First, I was wondering where I can find your commentary/writings about It's a Wonderful Life, and secondly I wanted to let you know that coincidentally I'm actually writing a screenplay that has it's heart rooted in "it's a wonderful life". I've been working on it for the last few months.

My story concerns an idealist who leaves his Illinois small town during the great depression to pursue a film career with the goal of "making people feel good" but his dream is shattered when he finds out the world is not so friendly. People like "Potter" and others try to destroy the protagonist, but he ultimately returns home and through a twist of fate, he has a similar realization to George Bailey, discovering that during his whole life up to that point, he had in fact been fulfilling his dream, but was unaware of it.

I'd love to send you the script when I'm finished and I'd be thrilled to chat with you further.

I hope you'll be in touch.

All the best and wishing you joy this holiday season,.

Jonathan Blitstein

Ray Carney replies:

Subject: Dreams, ideals, blowing up what is


Good to hear from you after so long. I remember your previous notes to me. But I forget whether we have ever met. I don't think so. But just for the joy of it, I might as well quote the Yeats' poem. It goes something like this:

Speech after long silence
William Butler Yeats

Speech after long silence; it is right,
All other lovers being estranged or dead,
Unfriendly lamplight hid under its shade,
The curtains drawn upon unfriendly night,
That we descant and yet again descant
Upon the supreme theme of Art and Song:
Bodily decrepitude is wisdom; young
We loved each other and were ignorant.

Yeats is the master of nostalgia. A very modern emotion. I think he and Matthew Arnold may have invented it.

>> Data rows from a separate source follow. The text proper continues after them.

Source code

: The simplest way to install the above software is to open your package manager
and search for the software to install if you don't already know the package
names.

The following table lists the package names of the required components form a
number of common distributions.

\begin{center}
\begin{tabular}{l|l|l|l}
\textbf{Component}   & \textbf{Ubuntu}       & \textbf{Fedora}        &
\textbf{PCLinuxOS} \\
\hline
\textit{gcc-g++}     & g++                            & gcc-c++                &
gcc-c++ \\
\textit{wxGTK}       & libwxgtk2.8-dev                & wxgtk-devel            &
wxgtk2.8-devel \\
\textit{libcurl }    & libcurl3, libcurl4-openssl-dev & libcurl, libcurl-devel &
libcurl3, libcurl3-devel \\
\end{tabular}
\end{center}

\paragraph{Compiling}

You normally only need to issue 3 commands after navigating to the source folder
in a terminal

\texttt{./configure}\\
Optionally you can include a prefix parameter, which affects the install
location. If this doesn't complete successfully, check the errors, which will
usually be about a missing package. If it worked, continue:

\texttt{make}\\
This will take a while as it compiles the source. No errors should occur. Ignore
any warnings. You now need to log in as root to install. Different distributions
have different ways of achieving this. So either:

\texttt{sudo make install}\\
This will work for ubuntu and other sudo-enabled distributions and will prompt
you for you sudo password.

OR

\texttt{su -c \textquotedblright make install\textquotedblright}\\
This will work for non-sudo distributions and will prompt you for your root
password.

But to your question: I wrote a whole book about Capra! I guess you didn't know that. I think the chapter on It's a Wonderful Life is almost 100 pages long. And the Wikipedia entry is right. (How rare that is! Their entry on my Cassavetes and Rowlands work is stupidity epitomized.) But in this case, I'm glad to say that they are spot on. The book is an attempt to firebomb the Norman Rockwell/"triumph of the common man"/Up With People reading of Capra's oeuvre. The films make that obvious: The melodramatic accesses of imagination; the stunned silences; the wild, impassioned gasps; the emotionally intense music; the narrative propulsiveness; the Slavko Vorkapich montages are all evidence that the Charles Maland/Robert Sklar/Richard Glazer/John Raeburn version of Capra CAN'T POSSIBLY be right. Capra is a lot closer to being the poet of breakdown, loss, and crisis--of problems and failures--than a celebrator of American democracy. To call him the poet of idealism is to put your finger right on the sore spot. Idealism is always AT ODDS WITH/IN CONFLICT WITH reality. That's why we call it idealism. Norman Rockwell is not an idealist, he's just a silly light-weight sentimentalist, which is an entirely different thing. You and I are idealists. Cassavetes was an idealist. Capra was an idealist. Karl Marx was an idealist. Henry James was an idealist. Emerson was an idealist. And that always causes problems--big problems, major league problems--for the person and the world. Ideals are dynamite. They threaten everything. They put everything into question. Those problems are what Capra's films are about.

But I can't say it all here. Get the book! : ) It's available on my site of course. Go to the Film and Other Arts section and click around.

Oh, an afterthought: Be sure to get the Wesleyan revised edition. It has a new Preface that addresses the specific issue you are raising about past misreadings of Capra's work.

Good luck with the screenplay.

Stay well and all holiday best wishes,


Subject: bo harwood question

Professor Carney -

Sorry to bug you, hope you have time to answer, because again, I know no one else who'd know. I'd really like to track down some of the music from Cassavetes' films, particularly the songs on LOVE STREAMS. I'm having no luck finding a useful site on Bo Harwood on the internet and I don't know if any soundtracks were issued for any of Cassavetes' films after FACES. Any leads you can give me would be appreciated. I'd gladly pay for even a CDR burn of those songs, if Harwood has them and could obligeŠ

Looking forward to reading about "yet another major Cassavetes cinematic discovery" of yours, mentioned on your site.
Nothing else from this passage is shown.